--- Entries provided ---

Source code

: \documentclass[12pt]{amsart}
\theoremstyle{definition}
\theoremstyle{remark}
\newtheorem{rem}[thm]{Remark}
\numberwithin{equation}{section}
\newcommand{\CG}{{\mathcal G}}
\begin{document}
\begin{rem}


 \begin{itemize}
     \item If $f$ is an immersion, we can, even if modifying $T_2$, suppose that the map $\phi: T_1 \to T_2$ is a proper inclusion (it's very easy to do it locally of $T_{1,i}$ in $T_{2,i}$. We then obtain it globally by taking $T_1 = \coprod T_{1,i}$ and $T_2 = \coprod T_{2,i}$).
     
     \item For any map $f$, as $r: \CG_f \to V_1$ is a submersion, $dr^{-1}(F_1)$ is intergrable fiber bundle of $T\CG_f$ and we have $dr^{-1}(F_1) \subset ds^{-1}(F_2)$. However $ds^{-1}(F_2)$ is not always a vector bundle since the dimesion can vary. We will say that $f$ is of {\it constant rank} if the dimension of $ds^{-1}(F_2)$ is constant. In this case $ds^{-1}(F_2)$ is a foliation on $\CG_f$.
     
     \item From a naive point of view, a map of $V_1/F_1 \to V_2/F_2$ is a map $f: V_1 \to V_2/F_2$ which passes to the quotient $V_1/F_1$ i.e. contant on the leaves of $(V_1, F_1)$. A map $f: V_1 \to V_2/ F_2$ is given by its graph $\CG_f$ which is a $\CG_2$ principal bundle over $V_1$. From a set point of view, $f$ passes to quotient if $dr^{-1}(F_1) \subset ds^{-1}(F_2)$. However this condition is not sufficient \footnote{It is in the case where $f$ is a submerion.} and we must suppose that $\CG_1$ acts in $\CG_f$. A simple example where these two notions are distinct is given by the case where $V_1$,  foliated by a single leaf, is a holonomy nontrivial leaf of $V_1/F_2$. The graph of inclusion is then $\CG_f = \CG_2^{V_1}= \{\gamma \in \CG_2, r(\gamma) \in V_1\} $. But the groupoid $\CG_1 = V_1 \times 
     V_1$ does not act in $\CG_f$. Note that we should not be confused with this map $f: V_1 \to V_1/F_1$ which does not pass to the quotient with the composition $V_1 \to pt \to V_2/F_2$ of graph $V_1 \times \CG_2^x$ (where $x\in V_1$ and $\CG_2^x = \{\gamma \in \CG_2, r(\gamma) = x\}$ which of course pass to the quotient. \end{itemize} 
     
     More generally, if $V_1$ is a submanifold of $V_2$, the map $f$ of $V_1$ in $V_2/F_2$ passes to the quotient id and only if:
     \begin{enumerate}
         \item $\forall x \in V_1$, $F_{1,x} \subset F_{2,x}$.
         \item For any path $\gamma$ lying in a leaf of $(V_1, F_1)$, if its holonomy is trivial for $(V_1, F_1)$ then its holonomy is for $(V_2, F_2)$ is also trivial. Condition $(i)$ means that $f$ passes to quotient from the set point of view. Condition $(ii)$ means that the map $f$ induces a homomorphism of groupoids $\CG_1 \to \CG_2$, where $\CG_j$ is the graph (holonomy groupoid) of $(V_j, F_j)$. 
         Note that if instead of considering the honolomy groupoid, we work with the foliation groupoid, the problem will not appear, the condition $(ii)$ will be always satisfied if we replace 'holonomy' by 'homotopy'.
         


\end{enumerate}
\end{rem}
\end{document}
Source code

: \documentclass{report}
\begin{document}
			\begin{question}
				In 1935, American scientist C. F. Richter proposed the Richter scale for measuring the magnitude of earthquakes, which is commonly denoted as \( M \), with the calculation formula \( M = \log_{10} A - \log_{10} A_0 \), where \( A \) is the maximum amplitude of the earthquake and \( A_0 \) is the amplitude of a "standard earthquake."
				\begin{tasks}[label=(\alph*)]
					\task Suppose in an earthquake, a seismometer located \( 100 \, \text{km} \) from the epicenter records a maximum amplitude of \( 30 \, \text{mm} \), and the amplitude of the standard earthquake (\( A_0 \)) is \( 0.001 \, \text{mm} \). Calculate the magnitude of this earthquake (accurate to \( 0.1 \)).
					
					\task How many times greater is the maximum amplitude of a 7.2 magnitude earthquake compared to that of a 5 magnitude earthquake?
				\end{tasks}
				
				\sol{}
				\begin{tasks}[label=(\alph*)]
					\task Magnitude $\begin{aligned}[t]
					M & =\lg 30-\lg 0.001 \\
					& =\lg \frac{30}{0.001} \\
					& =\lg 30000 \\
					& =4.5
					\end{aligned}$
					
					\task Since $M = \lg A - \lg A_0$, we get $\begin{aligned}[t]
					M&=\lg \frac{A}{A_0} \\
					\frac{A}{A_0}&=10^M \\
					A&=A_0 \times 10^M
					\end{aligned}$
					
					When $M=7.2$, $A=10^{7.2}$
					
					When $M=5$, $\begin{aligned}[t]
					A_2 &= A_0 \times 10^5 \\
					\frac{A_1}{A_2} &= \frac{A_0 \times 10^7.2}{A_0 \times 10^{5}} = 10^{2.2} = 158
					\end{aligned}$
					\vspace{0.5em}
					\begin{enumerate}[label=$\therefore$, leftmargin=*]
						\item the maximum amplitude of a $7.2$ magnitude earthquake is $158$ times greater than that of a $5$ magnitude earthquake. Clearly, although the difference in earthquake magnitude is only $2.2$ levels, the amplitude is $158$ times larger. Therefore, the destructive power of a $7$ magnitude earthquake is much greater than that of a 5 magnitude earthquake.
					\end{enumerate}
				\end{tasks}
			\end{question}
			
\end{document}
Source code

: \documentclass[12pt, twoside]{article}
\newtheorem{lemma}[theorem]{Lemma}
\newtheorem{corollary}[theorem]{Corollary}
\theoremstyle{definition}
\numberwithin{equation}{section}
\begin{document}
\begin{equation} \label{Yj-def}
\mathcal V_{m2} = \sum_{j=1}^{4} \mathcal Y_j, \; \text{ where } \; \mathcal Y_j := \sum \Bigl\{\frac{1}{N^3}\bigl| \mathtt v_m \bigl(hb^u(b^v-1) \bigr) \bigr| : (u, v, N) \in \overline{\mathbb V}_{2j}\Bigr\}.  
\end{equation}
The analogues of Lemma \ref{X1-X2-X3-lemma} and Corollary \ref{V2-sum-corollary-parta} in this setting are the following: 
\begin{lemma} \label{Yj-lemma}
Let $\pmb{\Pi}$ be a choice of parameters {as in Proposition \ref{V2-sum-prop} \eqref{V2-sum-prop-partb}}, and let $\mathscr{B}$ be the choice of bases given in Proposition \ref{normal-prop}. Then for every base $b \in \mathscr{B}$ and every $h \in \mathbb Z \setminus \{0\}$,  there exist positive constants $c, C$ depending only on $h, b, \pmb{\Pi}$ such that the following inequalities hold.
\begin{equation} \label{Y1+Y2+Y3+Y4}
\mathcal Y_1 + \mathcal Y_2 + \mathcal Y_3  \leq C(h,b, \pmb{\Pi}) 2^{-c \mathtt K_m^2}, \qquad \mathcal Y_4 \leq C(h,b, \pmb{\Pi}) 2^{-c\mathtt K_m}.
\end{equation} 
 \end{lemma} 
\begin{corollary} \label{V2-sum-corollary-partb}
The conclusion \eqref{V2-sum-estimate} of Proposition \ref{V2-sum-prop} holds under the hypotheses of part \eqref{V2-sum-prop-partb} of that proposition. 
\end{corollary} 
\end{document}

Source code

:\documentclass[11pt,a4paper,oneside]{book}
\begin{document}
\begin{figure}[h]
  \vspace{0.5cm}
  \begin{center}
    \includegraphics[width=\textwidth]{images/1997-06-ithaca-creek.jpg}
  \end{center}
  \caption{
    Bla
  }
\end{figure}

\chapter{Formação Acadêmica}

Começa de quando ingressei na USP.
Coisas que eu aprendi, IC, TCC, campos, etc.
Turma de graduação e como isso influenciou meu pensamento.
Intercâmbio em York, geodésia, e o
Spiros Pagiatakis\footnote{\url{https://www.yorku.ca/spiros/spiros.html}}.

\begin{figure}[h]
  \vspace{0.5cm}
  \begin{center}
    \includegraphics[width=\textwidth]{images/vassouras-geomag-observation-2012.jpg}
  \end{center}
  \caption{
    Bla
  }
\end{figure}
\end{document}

---

# To do
Set down the lines above as they stand, starting with the first line and ending with the line that contains "an immersion, we".

# The answer
Source code

: \documentclass[12pt]{amsart}
\theoremstyle{definition}
\theoremstyle{remark}
\newtheorem{rem}[thm]{Remark}
\numberwithin{equation}{section}
\newcommand{\CG}{{\mathcal G}}
\begin{document}
\begin{rem}


 \begin{itemize}
     \item If $f$ is an immersion, we can, even if modifying $T_2$, suppose that the map $\phi: T_1 \to T_2$ is a proper inclusion (it's very easy to do it locally of $T_{1,i}$ in $T_{2,i}$. We then obtain it globally by taking $T_1 = \coprod T_{1,i}$ and $T_2 = \coprod T_{2,i}$).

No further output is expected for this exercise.